(Beginning of Information)

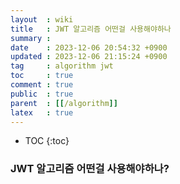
 ```yaml
---
layout  : wiki
title   : JWT 알고리즘 어떤걸 사용해야하나
summary :
date    : 2023-12-06 20:54:32 +0900
updated : 2023-12-06 21:15:24 +0900
tag     : algorithm jwt
toc     : true
comment : true
public  : true
parent  : [[/algorithm]]
latex   : true
---
```

* TOC
{:toc}


### JWT 알고리즘 어떤걸 사용해야하나?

(End of Information)

### What is needed
Give the count of lines in the data shown above that contain "true", and nothing else.

### Written solution
4